Today feels like the first day our new, hopefully temporary, yet probably weeks-long reality. It’s a little much to say “welcome to collective isolation” just yet, but that might be where we’re heading.
Those of us in and around sports have to find ways to fill time that was spent watching, talking, reading about, analyzing and obsessing over actual games. There are none, nor will there be, for the foreseeable future. It is what it is. I particularly empathize with my radio brethren at iHeartMilwaukee. While it’s rare for me to be in-studio outside of picking up or dropping gear to do high school broadcasts in the fall, I did once live the radio life. There’s a reason I preferred to be an update anchor, akin to Brian Posick or Jimmie Kaska, to a host. Even when the sports schedule was full, I struggled to come up with good show topics on the few occasions I filled in hosting shows not solely dedicated to the Brewers or high school sports. Hosts need to find a lot of filler. That’s not going to be easy.
We’re all going to need to fill the time with something, though, especially because that will be better than sitting around worrying. I’m here to help, so we’re going to keep Marquette Courtside going for a while to try and fill the void. How? Let’s make up a tournament! Ladies and gentlemen, welcome to:
The Marquette Courtside/WhatIfSports “Millennium Bracket”
We can’t have actual sports right now, but we have the means to simulate them, even across years and eras. With college basketball, video games have been out of the question in recent years due to the NCAA’s draconian rules. But that hasn’t stopped the fine folks at WhatIfSports.com from setting up a text-based simulation for college basketball, among other sports. We can use that to do something fun.

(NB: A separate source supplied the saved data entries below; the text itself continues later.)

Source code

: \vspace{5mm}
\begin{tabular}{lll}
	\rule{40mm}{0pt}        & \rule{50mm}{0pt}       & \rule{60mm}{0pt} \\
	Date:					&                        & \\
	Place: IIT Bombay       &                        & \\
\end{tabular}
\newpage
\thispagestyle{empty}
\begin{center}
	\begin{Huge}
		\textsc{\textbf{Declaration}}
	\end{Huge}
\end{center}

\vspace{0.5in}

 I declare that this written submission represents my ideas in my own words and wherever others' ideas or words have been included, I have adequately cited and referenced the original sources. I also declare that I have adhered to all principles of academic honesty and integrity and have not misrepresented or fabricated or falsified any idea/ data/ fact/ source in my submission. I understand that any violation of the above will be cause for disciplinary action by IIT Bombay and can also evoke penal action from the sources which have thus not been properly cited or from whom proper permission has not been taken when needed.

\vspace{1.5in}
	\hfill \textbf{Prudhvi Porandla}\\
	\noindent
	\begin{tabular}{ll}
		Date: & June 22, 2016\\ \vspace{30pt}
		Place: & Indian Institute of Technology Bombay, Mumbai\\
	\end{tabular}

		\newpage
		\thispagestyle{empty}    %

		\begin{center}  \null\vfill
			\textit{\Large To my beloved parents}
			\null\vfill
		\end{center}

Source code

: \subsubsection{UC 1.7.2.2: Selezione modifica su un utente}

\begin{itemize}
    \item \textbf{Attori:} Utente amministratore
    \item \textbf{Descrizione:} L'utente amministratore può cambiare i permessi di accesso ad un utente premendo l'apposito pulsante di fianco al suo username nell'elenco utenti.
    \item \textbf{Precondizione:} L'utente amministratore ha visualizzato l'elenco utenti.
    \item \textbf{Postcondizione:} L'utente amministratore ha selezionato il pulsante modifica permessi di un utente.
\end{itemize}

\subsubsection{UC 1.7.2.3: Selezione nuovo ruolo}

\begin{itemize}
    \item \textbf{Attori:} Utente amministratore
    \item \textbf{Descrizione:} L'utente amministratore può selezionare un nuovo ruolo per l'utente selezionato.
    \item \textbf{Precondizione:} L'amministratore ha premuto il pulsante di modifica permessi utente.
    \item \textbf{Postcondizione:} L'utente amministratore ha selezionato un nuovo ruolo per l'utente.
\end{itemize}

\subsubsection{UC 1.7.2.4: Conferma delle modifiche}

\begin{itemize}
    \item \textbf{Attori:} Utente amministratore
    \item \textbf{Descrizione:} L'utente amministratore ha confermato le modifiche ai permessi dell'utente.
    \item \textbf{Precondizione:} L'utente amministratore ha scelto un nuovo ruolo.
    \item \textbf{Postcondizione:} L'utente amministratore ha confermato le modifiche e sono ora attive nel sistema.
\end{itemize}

(A note here: I have nothing to do with WhatIfSports and I don’t think they make any money off these simulations. I bring that up in case anyone is concerned we’re violating some sort of rules by doing this. I don’t think we are, but if so, we’ll probably find out the hard way. Oh well.)

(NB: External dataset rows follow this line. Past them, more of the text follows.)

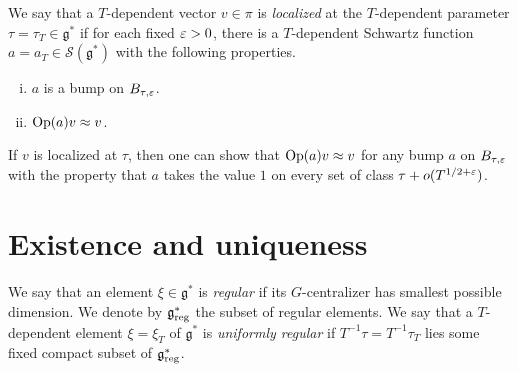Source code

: \documentclass[reqno]{amsart} 
\numberwithin{equation}{section}
\numberwithin{theorem}{section}
\begin{document}
\begin{definition}
  We say that a $T$-dependent vector $v \in \pi$ is \emph{localized} at the $T$-dependent parameter $\tau = \tau_T \in \mathfrak{g}^*$ if for each fixed $\varepsilon > 0$, there is a $T$-dependent Schwartz function $a = a_T \in \mathcal{S} (\mathfrak{g}^*)$ with the following properties.
  \begin{enumerate}[(i)]
  \item $a$ is a bump on $B_{\tau,\varepsilon}$.
  \item $\operatorname{Op}(a) v \approx v$.
  \end{enumerate}
\end{definition}
\begin{remark}
  If $v$ is localized at $\tau$, then one can show that $\operatorname{Op}(a) v \approx v$ for any bump $a$ on $B_{\tau,\varepsilon}$ with the property that $a$ takes the value $1$ on every set of class $\tau + o(T^{1/2+\varepsilon})$.
\end{remark}

\section{Existence and uniqueness}\label{sec:d1a8de61510d}

\begin{definition}
  We say that an element $\xi \in \mathfrak{g}^*$ is \emph{regular} if its $G$-centralizer has smallest possible dimension.  We denote by $\mathfrak{g}^*_{\operatorname{reg}}$ the subset of regular elements.  We say that a $T$-dependent element $\xi = \xi_T$ of $\mathfrak{g}^*$ is \emph{uniformly regular} if $T^{-1} \tau = T^{-1} \tau_T$ lies some fixed compact subset of $\mathfrak{g}^*_{\operatorname{reg}}$.
\end{definition}
\end{document}
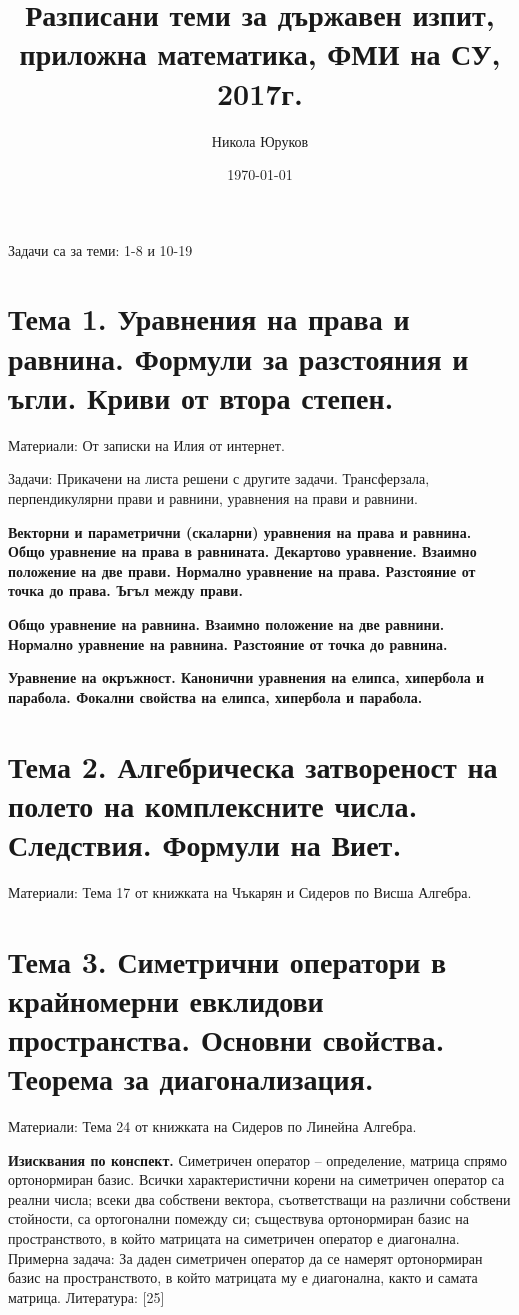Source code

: \documentclass[11pt]{article}
\title{Разписани теми за държавен изпит, приложна математика, ФМИ на СУ, 2017г.}
\author{Никола Юруков}
\date{\today}
\numberwithin{equation}{section}
\numberwithin{figure}{section}
\numberwithin{table}{section}
\theoremstyle{plain}
\theoremstyle{definition}
\theoremstyle{remark}
\theoremstyle{definition}
\theoremstyle{remark}
\theoremstyle{plain}
\theoremstyle{definition}
\theoremstyle{definition}
\theoremstyle{plain}
\theoremstyle{plain}
\theoremstyle{plain}
\theoremstyle{definition}
\theoremstyle{plain}
\begin{document}
\maketitle

\clearpage

\tableofcontents

\clearpage

Задачи са за теми: 1-8 и 10-19

\section{Тема 1. Уравнения на права и равнина. Формули за разстояния и ъгли. Криви от втора степен.}

Материали: От записки на Илия от интернет.

Задачи: Прикачени на листа решени с другите задачи. Трансферзала, перпендикулярни прави и равнини, уравнения на прави и равнини.

\textbf{Векторни и параметрични (скаларни) уравнения на права и равнина. Общо уравнение на права в равнината. Декартово уравнение. Взаимно положение на две прави. Нормално уравнение на права. Разстояние от точка до права. Ъгъл между прави.}

\textbf{Общо уравнение на равнина. Взаимно положение на две равнини. Нормално уравнение на равнина. Разстояние от точка до равнина.}

\textbf{Уравнение на окръжност. Канонични уравнения на елипса, хипербола и парабола. Фокални свойства на елипса, хипербола и парабола.}

\section{Тема 2. Алгебрическа затвореност на полето на комплексните числа. Следствия. Формули на Виет.}

Материали: Тема 17 от книжката на Чъкарян и Сидеров по Висша Алгебра.

\section{Тема 3. Симетрични оператори в крайномерни евклидови пространства. Основни свойства. Теорема за
диагонализация.}

Материали: Тема 24 от книжката на Сидеров по Линейна Алгебра.

\hrulefill

\textbf{Изисквания по конспект.} Симетричен оператор – определение, матрица спрямо ортонормиран базис. Всички характеристични
корени на симетричен оператор са реални числа; всеки два собствени вектора, съответстващи на различни
собствени стойности, са ортогонални помежду си; съществува ортонормиран базис на пространството, в който
матрицата на симетричен оператор е диагонална.
Примерна задача: За даден симетричен оператор да се намерят ортонормиран базис на пространството,
в който матрицата му е диагонална, както и самата матрица.
Литература: [25]
\end{document}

Here’s the deal: The site features the ability to simulate any matchup, between any NCAA Division I team, from the 2005-06 season until the recently-ended 2019-20 campaign. You can set the simulation to be on a neutral court, or with one team having a home-court advantage; we’ll set ours to be at a plausible, neutralized version of the Bradley Center. Based off numerous statistical factors, the site runs a text-based sim, complete with play-by-play, that produces a plausible game & box score for if the two teams were somehow able to transcend time and play.

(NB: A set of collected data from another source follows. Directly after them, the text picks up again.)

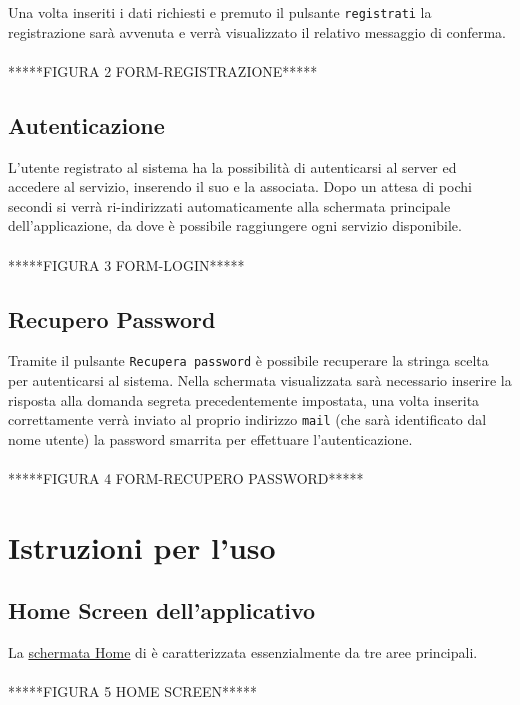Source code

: Una volta inseriti i dati richiesti e premuto il pulsante \texttt{registrati} la registrazione sarà avvenuta e verrà visualizzato il relativo messaggio di conferma.
\\\\*****FIGURA 2 FORM-REGISTRAZIONE*****

\subsection{Autenticazione}
L'utente registrato al sistema ha la possibilità di autenticarsi al server \caName{} ed accedere al servizio, inserendo il suo  e la  associata.
Dopo un attesa di pochi secondi si verrà ri-indirizzati automaticamente alla schermata principale dell'applicazione, da dove è possibile raggiungere ogni servizio disponibile.
\\\\*****FIGURA 3 FORM-LOGIN*****

\subsection{Recupero Password}
Tramite il pulsante \texttt{Recupera password} è possibile recuperare la stringa scelta per autenticarsi al sistema. Nella schermata visualizzata sarà necessario inserire la risposta alla domanda segreta precedentemente impostata, una volta inserita correttamente verrà inviato al proprio indirizzo \texttt{mail} (che sarà identificato dal nome utente) la password smarrita per effettuare l'autenticazione.
\\\\*****FIGURA 4 FORM-RECUPERO PASSWORD*****

\section{Istruzioni per l'uso}
\subsection{Home Screen dell'applicativo }
La \underline{schermata Home} di \caName{} è caratterizzata essenzialmente da tre aree principali.
\\\\*****FIGURA 5 HOME SCREEN*****

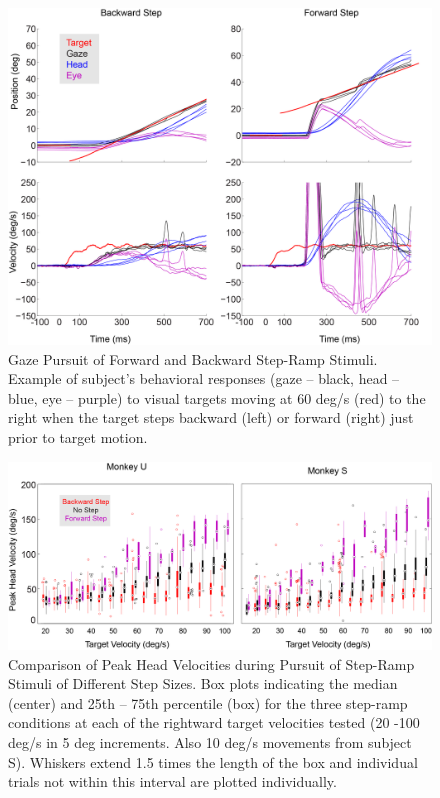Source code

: \documentclass[12pt]{article}
\begin{document}
\begin{figure}
\centering
\includegraphics[width=0.9\linewidth]{./figs/StepRampExample}
\caption[Step-Ramp Behavior]{Gaze Pursuit of Forward and Backward Step-Ramp Stimuli. Example of subject's behavioral responses (gaze – black, head – blue, eye – purple) to visual targets moving at 60 deg/s (red) to the right when the target steps backward (left) or forward (right) just prior to target motion.}
\label{fig:StepRampExample}
\end{figure}

\begin{figure}
\centering
\includegraphics[width=0.9\linewidth]{./figs/StepRampBoxplot}
\caption[Step-Ramp Peak Head Velocity]{Comparison of Peak Head Velocities during Pursuit of Step-Ramp Stimuli of Different Step Sizes. Box plots indicating the median (center) and 25th – 75th percentile (box) for the three step-ramp conditions at each of the rightward target velocities tested (20 -100 deg/s in 5 deg increments. Also 10 deg/s movements from subject S). Whiskers extend 1.5 times the length of the box and individual trials not within this interval are plotted individually.}
\label{fig:StepRampBoxplot}
\end{figure}
\end{document}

In addition to teams from 2006 onward, the site also includes squads from other years here-and-there. For Marquette, it has the 1977 national championship team, the 2003 Final Four team, and, for reasons I don’t know, teams from 1999-2000 and 2001-02. Unfortunately, in doing tests for this project, simulations using the 1977 team produced funky results. Without any three-point line in the college game then, the 1977 team never is shown to make, or even attempt, threes, putting it at a disadvantage. Accordingly, we’ll leave them out of this bracket. Sorry Bo Ellis.
However, we do have 18 Marquette teams from 2000 through 2020 (also sorry, 2001, ’04 and ‘05). What can we do with those teams? Put them in a bracket, of course, and let them virtually fight it out.
We’ll start by cutting through the drivel of the selection show and simply revealing the bracket here. How was seeding done? I sorted the teams first by how far they got in the postseason, then eyeballed ones that reached the same level and sorted them out mostly by conference record. I assumed, as many fans cynically did, the 2020 team would probably drop its opening-round NCAA tournament game, slotting them accordingly. The Dwyane Wade Final Four team, of course, got the top seed.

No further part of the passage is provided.